I stared at my phone for one second. Then hit speed dial.

X answered on the first ring. “Yo.”

My voice dropped low into solid steel.

“Charles took YaYa.”

A beat of silence passed.

“He what?”

My knuckles were already cracked from gripping the wheel.

“It’s time for the King brothers to come out of retirement.”

Retirement was a myth.

That’s what I realized the second the line went dead.

You didn’t retire from power. You just stopped using it loudly. I stopped letting Crestwood see my teeth.

I took the exit ramp too fast, tires screeching like they understood what my chest refused to say out loud. My mindstayed ten moves ahead of my hands the way YaYa had trained it to move before the feeling arrived.
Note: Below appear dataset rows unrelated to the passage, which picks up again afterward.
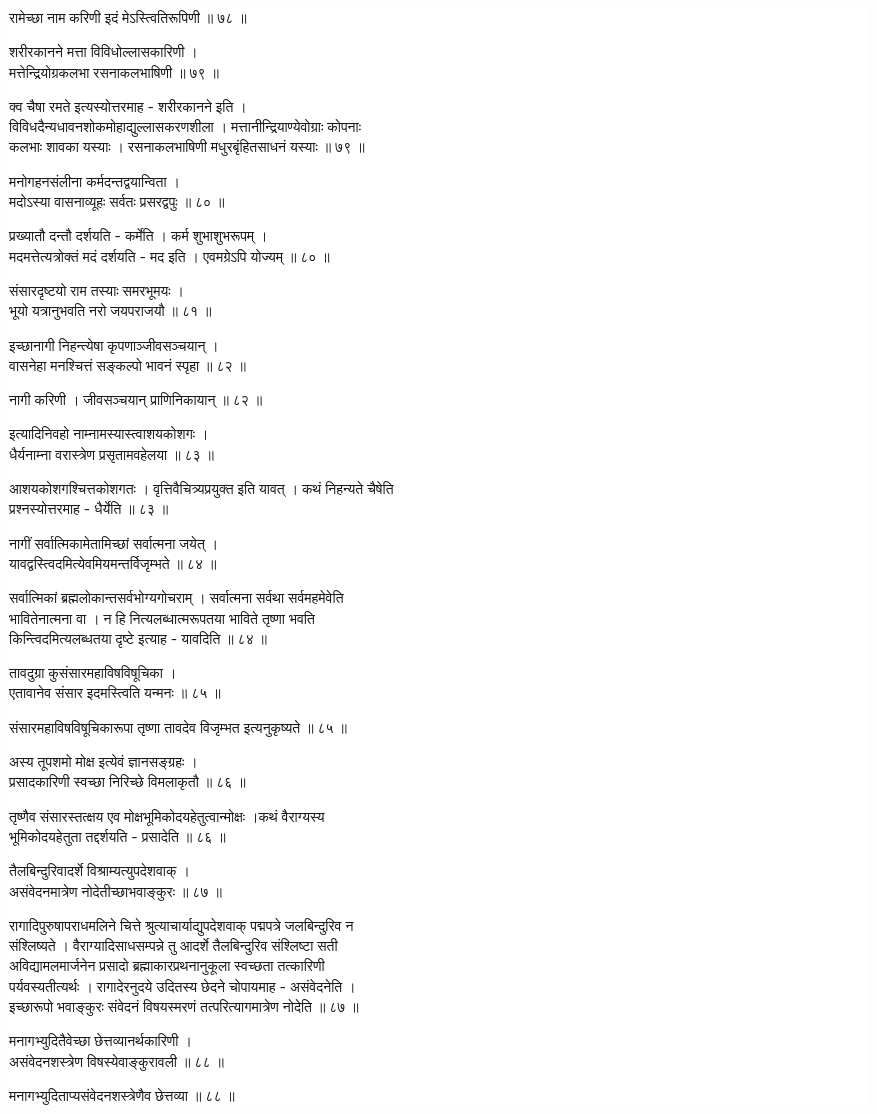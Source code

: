 रामेच्छा नाम करिणी इदं मेऽस्त्वितिरूपिणी ॥ ७८ ॥  
  
शरीरकानने मत्ता विविधोल्लासकारिणी ।  
मत्तेन्द्रियोग्रकलभा रसनाकलभाषिणी ॥ ७९ ॥  
  
क्व चैषा रमते इत्यस्योत्तरमाह - शरीरकानने इति ।   
विविधदैन्यधावनशोकमोहाद्युल्लासकरणशीला । मत्तानीन्द्रियाण्येवोग्राः कोपनाः   
कलभाः शावका यस्याः । रसनाकलभाषिणी मधुरबृंहितसाधनं यस्याः ॥ ७९ ॥  
  
मनोगहनसंलीना कर्मदन्तद्वयान्विता ।  
मदोऽस्या वासनाव्यूहः सर्वतः प्रसरद्वपुः ॥ ८० ॥  
  
प्रख्यातौ दन्तौ दर्शयति - कर्मेति । कर्म शुभाशुभरूपम् ।   
मदमत्तेत्यत्रोक्तं मदं दर्शयति - मद इति । एवमग्रेऽपि योज्यम् ॥ ८० ॥   
  
संसारदृष्टयो राम तस्याः समरभूमयः ।  
भूयो यत्रानुभवति नरो जयपराजयौ ॥ ८१ ॥  
  
इच्छानागी निहन्त्येषा कृपणाञ्जीवसञ्चयान् ।  
वासनेहा मनश्चित्तं सङ्कल्पो भावनं स्पृहा ॥ ८२ ॥  
  
नागी करिणी । जीवसञ्चयान् प्राणिनिकायान् ॥ ८२ ॥  
  
इत्यादिनिवहो नाम्नामस्यास्त्वाशयकोशगः ।  
धैर्यनाम्ना वरास्त्रेण प्रसृतामवहेलया ॥ ८३ ॥  
  
आशयकोशगश्चित्तकोशगतः । वृत्तिवैचित्र्यप्रयुक्त इति यावत् । कथं निहन्यते चैषेति   
प्रश्नस्योत्तरमाह - धैर्येति ॥ ८३ ॥  
  
नागीं सर्वात्मिकामेतामिच्छां सर्वात्मना जयेत् ।  
यावद्वस्त्विदमित्येवमियमन्तर्विजृम्भते ॥ ८४ ॥  
  
सर्वात्मिकां ब्रह्मलोकान्तसर्वभोग्यगोचराम् । सर्वात्मना सर्वथा सर्वमहमेवेति   
भावितेनात्मना वा । न हि नित्यलब्धात्मरूपतया भाविते तृष्णा भवति   
किन्त्विदमित्यलब्धतया दृष्टे इत्याह - यावदिति ॥ ८४ ॥  
  
तावदुग्रा कुसंसारमहाविषविषूचिका ।  
एतावानेव संसार इदमस्त्विति यन्मनः ॥ ८५ ॥  
  
संसारमहाविषविषूचिकारूपा तृष्णा तावदेव विजृम्भत इत्यनुकृष्यते ॥ ८५ ॥  
  
अस्य तूपशमो मोक्ष इत्येवं ज्ञानसङ्ग्रहः ।  
प्रसादकारिणी स्वच्छा निरिच्छे विमलाकृतौ ॥ ८६ ॥  
  
तृष्णैव संसारस्तत्क्षय एव मोक्षभूमिकोदयहेतुत्वान्मोक्षः ।कथं वैराग्यस्य   
भूमिकोदयहेतुता तद्दर्शयति - प्रसादेति ॥ ८६ ॥  
  
तैलबिन्दुरिवादर्शे विश्राम्यत्युपदेशवाक् ।  
असंवेदनमात्रेण नोदेतीच्छाभवाङ्कुरः ॥ ८७ ॥  
  
रागादिपुरुषापराधमलिने चित्ते श्रुत्याचार्याद्युपदेशवाक् पद्मपत्रे जलबिन्दुरिव न   
संश्लिष्यते । वैराग्यादिसाधसम्पन्ने तु आदर्शे तैलबिन्दुरिव संश्लिष्टा सती   
अविद्यामलमार्जनेन प्रसादो ब्रह्माकारप्रथनानुकूला स्वच्छता तत्कारिणी   
पर्यवस्यतीत्यर्थः । रागादेरनुदये उदितस्य छेदने चोपायमाह - असंवेदनेति ।   
इच्छारूपो भवाङ्कुरः संवेदनं विषयस्मरणं तत्परित्यागमात्रेण नोदेति ॥ ८७ ॥  
  
मनागभ्युदितैवेच्छा छेत्तव्यानर्थकारिणी ।  
असंवेदनशस्त्रेण विषस्येवाङ्कुरावली ॥ ८८ ॥  
  
मनागभ्युदिताप्यसंवेदनशस्त्रेणैव छेत्तव्या ॥ ८८ ॥  
  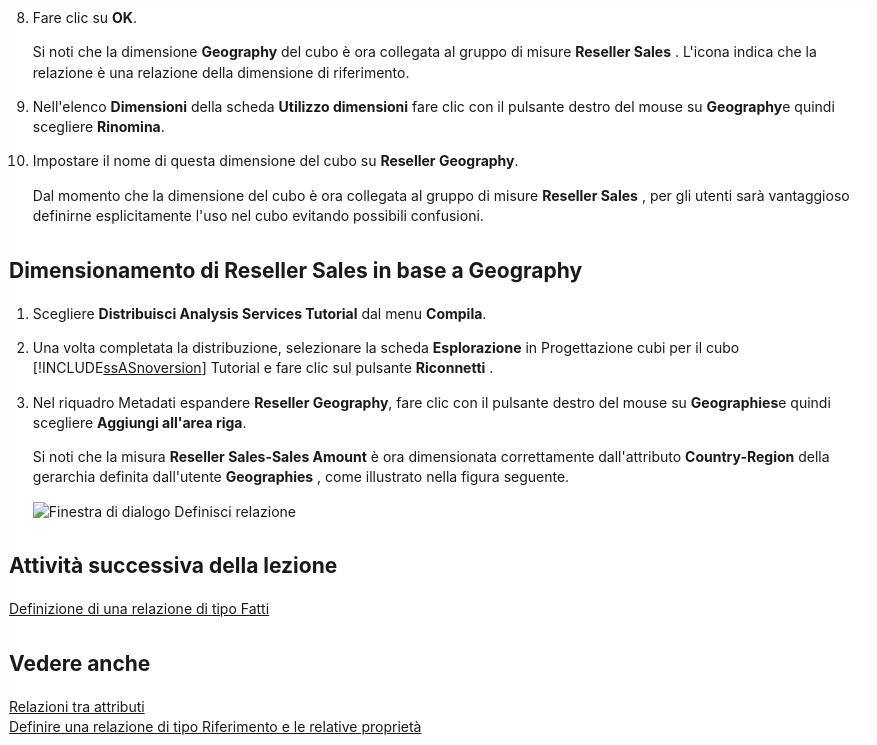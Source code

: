 8.  Fare clic su **OK**.  
  
    Si noti che la dimensione **Geography** del cubo è ora collegata al gruppo di misure **Reseller Sales** . L'icona indica che la relazione è una relazione della dimensione di riferimento.  
  
9. Nell'elenco **Dimensioni** della scheda **Utilizzo dimensioni** fare clic con il pulsante destro del mouse su **Geography**e quindi scegliere **Rinomina**.  
  
10. Impostare il nome di questa dimensione del cubo su **Reseller Geography**.  
  
    Dal momento che la dimensione del cubo è ora collegata al gruppo di misure **Reseller Sales** , per gli utenti sarà vantaggioso definirne esplicitamente l'uso nel cubo evitando possibili confusioni.  
  
## <a name="successfully-dimensioning-reseller-sales-by-geography"></a>Dimensionamento di Reseller Sales in base a Geography  
  
1.  Scegliere **Distribuisci Analysis Services Tutorial** dal menu **Compila**.  
  
2.  Una volta completata la distribuzione, selezionare la scheda **Esplorazione** in Progettazione cubi per il cubo [!INCLUDE[ssASnoversion](../includes/ssasnoversion-md.md)] Tutorial e fare clic sul pulsante **Riconnetti** .  
  
3.  Nel riquadro Metadati espandere **Reseller Geography**, fare clic con il pulsante destro del mouse su **Geographies**e quindi scegliere **Aggiungi all'area riga**.  
  
    Si noti che la misura **Reseller Sales-Sales Amount** è ora dimensionata correttamente dall'attributo **Country-Region** della gerarchia definita dall'utente **Geographies** , come illustrato nella figura seguente.  
  
    ![Finestra di dialogo Definisci relazione](../analysis-services/media/l5-referencedrelationship-5.gif "nella finestra di dialogo Definisci relazione")  
  
## <a name="next-task-in-lesson"></a>Attività successiva della lezione  
[Definizione di una relazione di tipo Fatti](../analysis-services/lesson-5-2-defining-a-fact-relationship.md)  
  
## <a name="see-also"></a>Vedere anche  
[Relazioni tra attributi](../analysis-services/multidimensional-models-olap-logical-dimension-objects/attribute-relationships.md)  
[Definire una relazione di tipo Riferimento e le relative proprietà](../analysis-services/multidimensional-models/define-a-referenced-relationship-and-referenced-relationship-properties.md)  
  
  
  
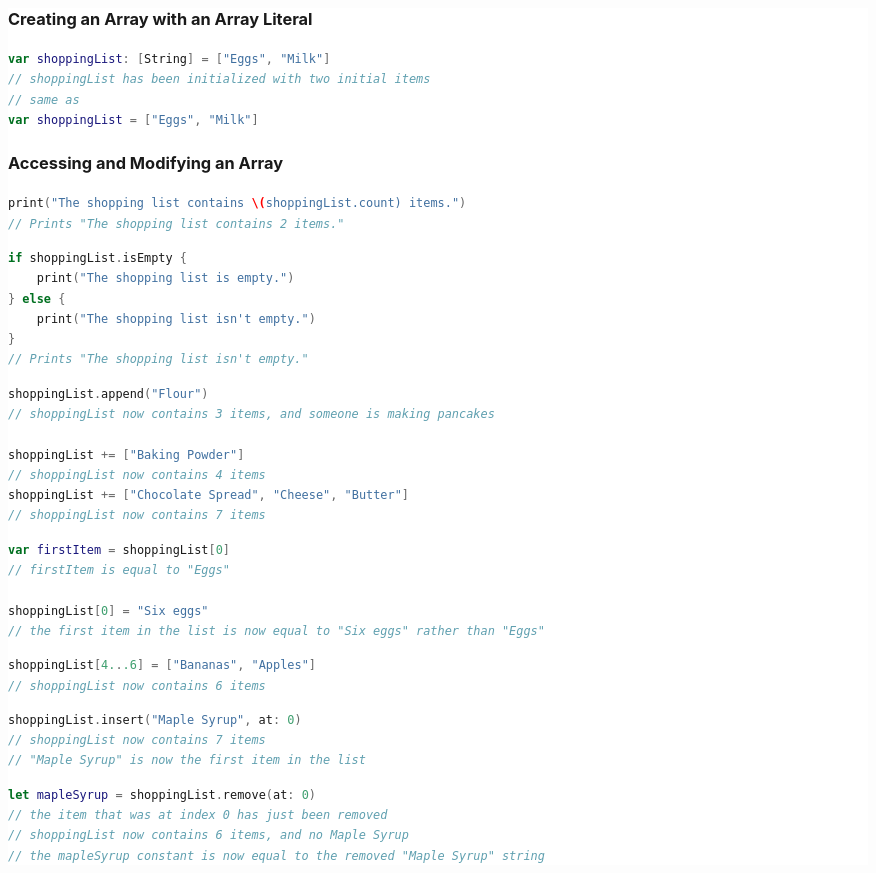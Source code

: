 ### Creating an Array with an Array Literal

```swift
var shoppingList: [String] = ["Eggs", "Milk"]
// shoppingList has been initialized with two initial items
// same as
var shoppingList = ["Eggs", "Milk"]
```

### Accessing and Modifying an Array

```swift
print("The shopping list contains \(shoppingList.count) items.")
// Prints "The shopping list contains 2 items."
```

```swift
if shoppingList.isEmpty {
    print("The shopping list is empty.")
} else {
    print("The shopping list isn't empty.")
}
// Prints "The shopping list isn't empty."
```

```swift
shoppingList.append("Flour")
// shoppingList now contains 3 items, and someone is making pancakes

shoppingList += ["Baking Powder"]
// shoppingList now contains 4 items
shoppingList += ["Chocolate Spread", "Cheese", "Butter"]
// shoppingList now contains 7 items
```

```swift
var firstItem = shoppingList[0]
// firstItem is equal to "Eggs"

shoppingList[0] = "Six eggs"
// the first item in the list is now equal to "Six eggs" rather than "Eggs"
```

```swift
shoppingList[4...6] = ["Bananas", "Apples"]
// shoppingList now contains 6 items
```

```swift
shoppingList.insert("Maple Syrup", at: 0)
// shoppingList now contains 7 items
// "Maple Syrup" is now the first item in the list
```

```swift
let mapleSyrup = shoppingList.remove(at: 0)
// the item that was at index 0 has just been removed
// shoppingList now contains 6 items, and no Maple Syrup
// the mapleSyrup constant is now equal to the removed "Maple Syrup" string
```
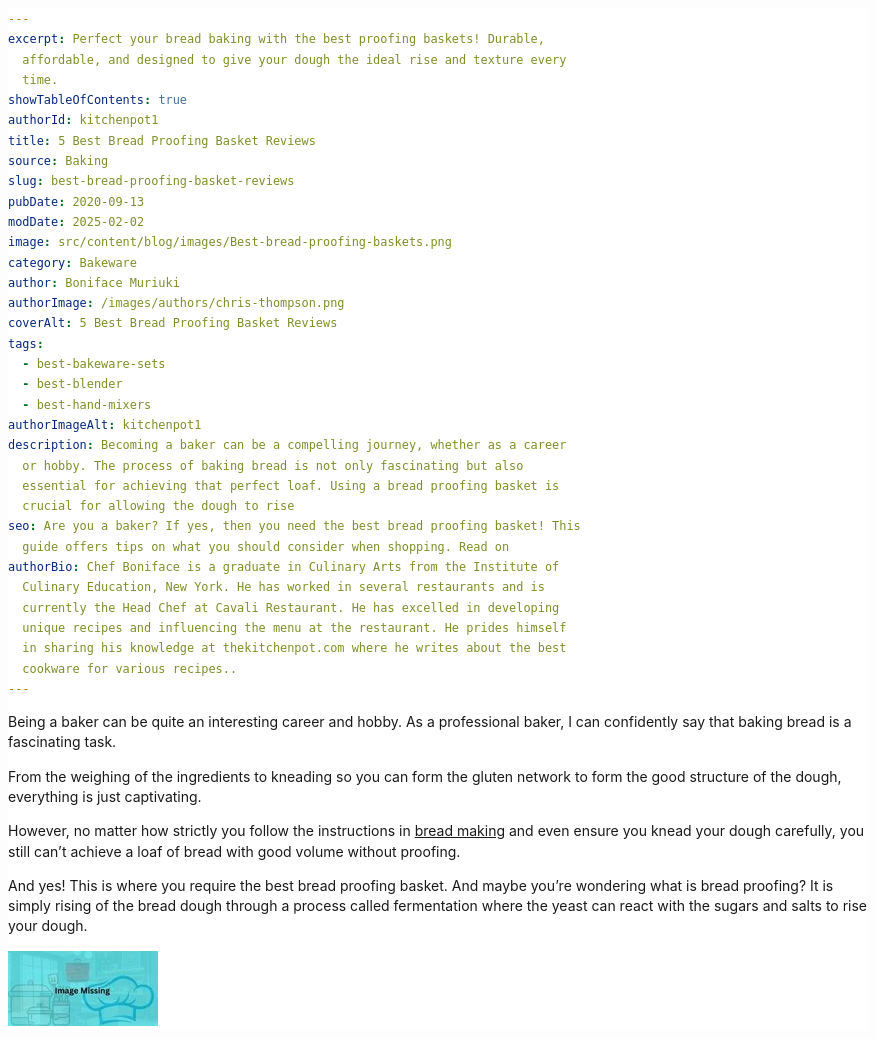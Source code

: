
 ```yaml
---
excerpt: Perfect your bread baking with the best proofing baskets! Durable,
  affordable, and designed to give your dough the ideal rise and texture every
  time.
showTableOfContents: true
authorId: kitchenpot1
title: 5 Best Bread Proofing Basket Reviews
source: Baking
slug: best-bread-proofing-basket-reviews
pubDate: 2020-09-13
modDate: 2025-02-02
image: src/content/blog/images/Best-bread-proofing-baskets.png
category: Bakeware
author: Boniface Muriuki
authorImage: /images/authors/chris-thompson.png
coverAlt: 5 Best Bread Proofing Basket Reviews
tags:
  - best-bakeware-sets
  - best-blender
  - best-hand-mixers
authorImageAlt: kitchenpot1
description: Becoming a baker can be a compelling journey, whether as a career
  or hobby. The process of baking bread is not only fascinating but also
  essential for achieving that perfect loaf. Using a bread proofing basket is
  crucial for allowing the dough to rise
seo: Are you a baker? If yes, then you need the best bread proofing basket! This
  guide offers tips on what you should consider when shopping. Read on
authorBio: Chef Boniface is a graduate in Culinary Arts from the Institute of
  Culinary Education, New York. He has worked in several restaurants and is
  currently the Head Chef at Cavali Restaurant. He has excelled in developing
  unique recipes and influencing the menu at the restaurant. He prides himself
  in sharing his knowledge at thekitchenpot.com where he writes about the best
  cookware for various recipes..
---
```


Being a baker can be quite an interesting career and hobby. As a professional baker, I can confidently say that baking bread is a fascinating task.

From the weighing of the ingredients to kneading so you can form the gluten network to form the good structure of the dough, everything is just captivating. 

However, no matter how strictly you follow the instructions in [bread making](https://www.tasteofhome.com/recipes/basic-homemade-bread/) and even ensure you knead your dough carefully, you still can’t achieve a loaf of bread with good volume without proofing.

And yes! This is where you require the best bread proofing basket. And maybe you’re wondering what is bread proofing? It is simply rising of the bread dough through a process called fermentation where the yeast can react with the sugars and salts to rise your dough.

![Best Bread Proofing Baskets ](images/portablegasgrill.jpg)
We used to plan for shit like this. As much as it got on my fuckin’ nerves, I could hear her voice in my head telling me to not let grief turn into rage. Rage made men sloppy, and sloppy men buried what they loved.

But the feeling came anyway.

My wife was missing. Not late. Not “probably stuck in traffic.”

Taken.

And the Nigga who took her had just signed his death certificate in blood, whether he understood that or not.

I didn’t go home.

Home was where my twins were sleeping, soft, innocent, and safe, and I refused to let my rage touch them. I wouldn’t have my children remembering the night their father turned into something ancient.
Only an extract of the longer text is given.